# Anyone fished SLP recently?



## Spectaker (Oct 24, 2011)

I know seaweed tends to come and go, but has anyone hit the pass recently ? A few friends and I want to fish it the second weekend in August. Were all relatively broke (college) so were trying to hit it when it's fishable.

Thanks in advance. 

Sent from my VS840 4G using Tapatalk 2


----------



## Team Burns (May 6, 2008)

Almost none yesterday.


----------



## scrambler (May 28, 2004)

I'll be down there on Aug. 8th. I'll give you a report.


----------



## Spectaker (Oct 24, 2011)

scrambler said:


> I'll be down there on Aug. 8th. I'll give you a report.

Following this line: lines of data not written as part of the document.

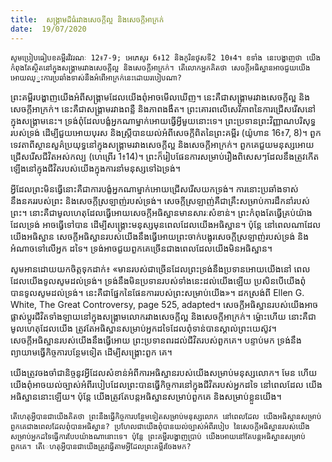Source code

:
 ```yaml
---
title:  សង្គ្រាមដ៏ធំរវាងសេចក្តីល្អ និងសេចក្តីអាក្រក់
date:  19/07/2020
---
```


`សូមប្រៀបធៀបខគម្ពីរវិវរណៈ 12៖7-9; អេភេសូរ 6៖12 និងកូរិនថូសទី2 10៖4។ ខទាំង នេះបង្ហាញថា យើងកំពុងតែស្ថិតនៅក្នុងសង្គ្រាមរវាងសេចក្តីល្អ និងសេចក្តីអាក្រក់។ តើលោកអ្នកគិតថា សេចក្តីអធិស្ឋានអាចជួយយើងអោយឈ្្នះការប្រឆាំងទាស់នឹងអំពើអាក្រក់នេះដោយរបៀបណា?`

ព្រះគម្ពីរបង្ហាញយើងអំពីសង្គ្រាមដែលយើងពុំអាចមើលឃើញ។ នេះគឺជាសង្គ្រាមរវាងសេចក្តីល្អ និងសេចក្តីអាក្រក់។ នេះគឺជាសង្គ្រាមរវាងពន្លឺ និងភាពងងឹត។ ព្រះគោរពលើសេរីភាពនៃការជ្រើសរើសនៅ ក្នុងសង្គ្រាមនេះ។ ទ្រង់ពុំដែលបង្ខំអ្នកណាម្នាក់អោយធ្វើអ្វីមួយនោះទេ។ ព្រះប្រទានព្រះវិញ្ញាណបរិសុទ្ធ របស់ទ្រង់ ដើម្បីជួយអោយបុរស និងស្ត្រីបានយល់អំពីសេចក្តីពិតនៃព្រះគម្ពីរ (យ៉ូហាន 16៖7, 8)។ ពួកទេវតាពីស្ថានសួគ៌ប្រយុទ្ធនៅក្នុងសង្គ្រាមរវាងសេចក្តីល្អ និងសេចក្តីអាក្រក់។ ពួកគេជួយមនុស្សអោយជ្រើសរើសជីវិតអស់កល្ប (ហេព្រើរ 1៖14)។ ព្រះក៏រៀបផែនការសម្រាប់រឿងពិសេសៗដែលនឹងត្រូវកើត ឡើងនៅក្នុងជីវិតរបស់យើងក្នុងការនាំមនុស្សទៅឯទ្រង់។

អ្វីដែលព្រះមិនធ្វើនោះគឺជាការបង្ខំអ្នកណាម្នាក់អោយជ្រើសរើសយកទ្រង់។ ការនោះប្រឆាំងទាស់ នឹងនគររបស់ព្រះ និងសេចក្តីស្រឡាញ់របស់ទ្រង់។ សេចក្តីស្រឡាញ់គឺជាគ្រឹះសម្រាប់ការដឹកនាំរបស់ព្រះ។ នោះគឺជាមូលហេតុដែលធ្វើអោយសេចក្តីអធិស្ឋានមានសារៈសំខាន់។ ព្រះកំពុងតែធ្វើគ្រប់យ៉ាងដែលទ្រង់ អាចធ្វើទៅបាន ដើម្បីសង្គ្រោះមនុស្សមុនពេលដែលយើងអធិស្ឋាន។ ប៉ុន្តែ នៅពេលណាដែលយើងអធិស្ឋាន សេចក្តីអធិស្ឋានរបស់យើងនឹងធ្វើអោយព្រះចាក់បង្អុរសេចក្តីស្រឡាញ់របស់ទ្រង់ និងអំណាចទៅលើអ្នក ដទៃ។ ទ្រង់អាចជួយពួកគេច្រើនជាងពេលដែលយើងមិនអធិស្ឋាន។

សូមអានដោយយកចិត្តទុកដាក់៖ «មានរបស់ជាច្រើនដែលព្រះទ្រង់នឹងប្រទានអោយយើងនៅ ពេលដែលយើងទូលសូមដល់ទ្រង់។ ទ្រង់នឹងមិនប្រទានរបស់ទាំងនេះដល់យើងឡើយ ប្រសិនបើយើងពុំ បានទូលសូមដល់ទ្រង់។ នេះគឺជាផ្នែកនៃផែនការរបស់ព្រះសម្រាប់យើង»។ ដកស្រង់ពី Ellen G. White, The Great Controversy, page 525, adapted។ សេចក្តីអធិស្ឋានរបស់យើងអាចផ្លាស់ប្តូរជីវិតទាំងឡាយនៅក្នុងសង្គ្រាមលោករវាងសេចក្តីល្អ និងសេចក្តីអាក្រក់។ ម្ល៉ោះហើយ នោះគឺជាមូលហេតុដែលយើង ត្រូវតែអធិស្ឋានសម្រាប់អ្នកដទៃដែលពុំទាន់បានស្គាល់ព្រះយេស៊ូវ។ សេចក្តីអធិស្ឋានរបស់យើងនឹងធ្វើអោយ ព្រះប្រទានពរដល់ជីវិតរបស់ពួកគេ។ បន្ទាប់មក ទ្រង់នឹងព្យាយាមធ្វើកិច្ចការបន្ថែមទៀត ដើម្បីសង្គ្រោះពួក គេ។

យើងត្រូវចងចាំជានិច្ចនូវអ្វីដែលសំខាន់អំពីការអធិស្ឋានរបស់យើងសម្រាប់មនុស្សលោក។ មែន ហើយ យើងពុំអាចយល់ច្បាស់អំពីរបៀបដែលព្រះបានធ្វើកិច្ចការនៅក្នុងជីវិតរបស់អ្នកដទៃ នៅពេលដែល យើងអធិស្ឋាននោះឡើយ។ ប៉ុន្តែ យើងត្រូវតែបន្តអធិស្ឋានសម្រាប់ពួកគេ និងសម្រាប់ខ្លួនយើង។

`តើហេតុអ្វីបានជាយើងគិតថា ព្រះនឹងធ្វើកិច្ចការបន្ថែមទៀតសម្រាប់មនុស្សលោក នៅពេលដែល យើងអធិស្ឋានសម្រាប់ពួកគេជាងពេលដែលពុំបានអធិស្ឋាន? ប្រហែលជាយើងពុំបានយល់ច្បាស់អំពីរបៀប នៃសេចក្តីអធិស្ឋានរបស់យើងសម្រាប់អ្នកដទៃធ្វើការបែបយ៉ាងណានោះទេ។ ប៉ុន្តែ ព្រះគម្ពីរបង្ហាញប្រាប់ យើងអោយនៅតែបន្តអធិស្ឋានសម្រាប់ពួកគេ។ តើេហតុអ្វីបានជាយើងត្រូវធ្វើតាមអ្វីដែលព្រះគម្ពីរចែងមក?`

I would really appreciate that. I think were headed down the 10th.


----------



## Surf Rodder (Jun 28, 2013)

*Surfside & SLP-Galvez report (Sunday, 3-Aug)*

Fished access #4 near Surfside this morning for three hours. Conditions were stunning! Lite northerly winds, next to zero surf; water was dark green and 12"-18" visibility. Caught maybe 40 Whiting on my bait rod but ZERO runs on any of the four surf rods I had out.

Not only were the bait fish biting, so were the mosquitos!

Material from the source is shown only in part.